→ Data for this exercise:
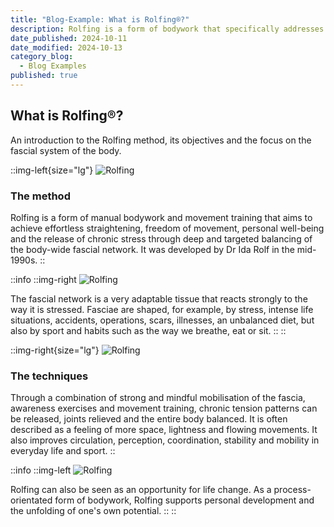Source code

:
```yaml
---
title: "Blog-Example: What is Rolfing®?"
description: Rolfing is a form of bodywork that specifically addresses fascia. Highlight specific parts of your text with info, tip, hazard or custom callout boxes.
date_published: 2024-10-11
date_modified: 2024-10-13
category_blog:
  - Blog Examples
published: true
---
```

## What is Rolfing®?

An introduction to the Rolfing method, its objectives and the focus on the fascial system of the body.

::img-left{size="lg"}
![Rolfing](https://directus.lupinum.com/assets/3f1b7ee1-d525-46af-a7de-f87e988c2d1f)

### The method
Rolfing is a form of manual bodywork and movement training that aims to achieve effortless straightening, freedom of movement, personal well-being and the release of chronic stress through deep and targeted balancing of the body-wide fascial network. It was developed by Dr Ida Rolf in the mid-1990s.
::

::info
::img-right
![Rolfing](https://directus.lupinum.com/assets/361edb50-797d-42c1-b420-bdd473cec104)

The fascial network is a very adaptable tissue that reacts strongly to the way it is stressed. Fasciae are shaped, for example, by stress, intense life situations, accidents, operations, scars, illnesses, an unbalanced diet, but also by sport and habits such as the way we breathe, eat or sit.
::
::

::img-right{size="lg"}
![Rolfing](https://directus.lupinum.com/assets/87eeaba0-6a79-4155-9931-3e6cce768da6)

### The techniques
Through a combination of strong and mindful mobilisation of the fascia, awareness exercises and movement training, chronic tension patterns can be released, joints relieved and the entire body balanced. It is often described as a feeling of more space, lightness and flowing movements. It also improves circulation, perception, coordination, stability and mobility in everyday life and sport.
::

::info
::img-left
![Rolfing](https://directus.lupinum.com/assets/5855fa21-ca81-4e08-b5ab-6c0ef64df101)

Rolfing can also be seen as an opportunity for life change. As a process-orientated form of bodywork, Rolfing supports personal development and the unfolding of one's own potential.
::
::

→ How to complete this task:
Copy out each line of the data that has the word "network" in it.

→ Answer for the task:
Rolfing is a form of manual bodywork and movement training that aims to achieve effortless straightening, freedom of movement, personal well-being and the release of chronic stress through deep and targeted balancing of the body-wide fascial network. It was developed by Dr Ida Rolf in the mid-1990s.
The fascial network is a very adaptable tissue that reacts strongly to the way it is stressed. Fasciae are shaped, for example, by stress, intense life situations, accidents, operations, scars, illnesses, an unbalanced diet, but also by sport and habits such as the way we breathe, eat or sit.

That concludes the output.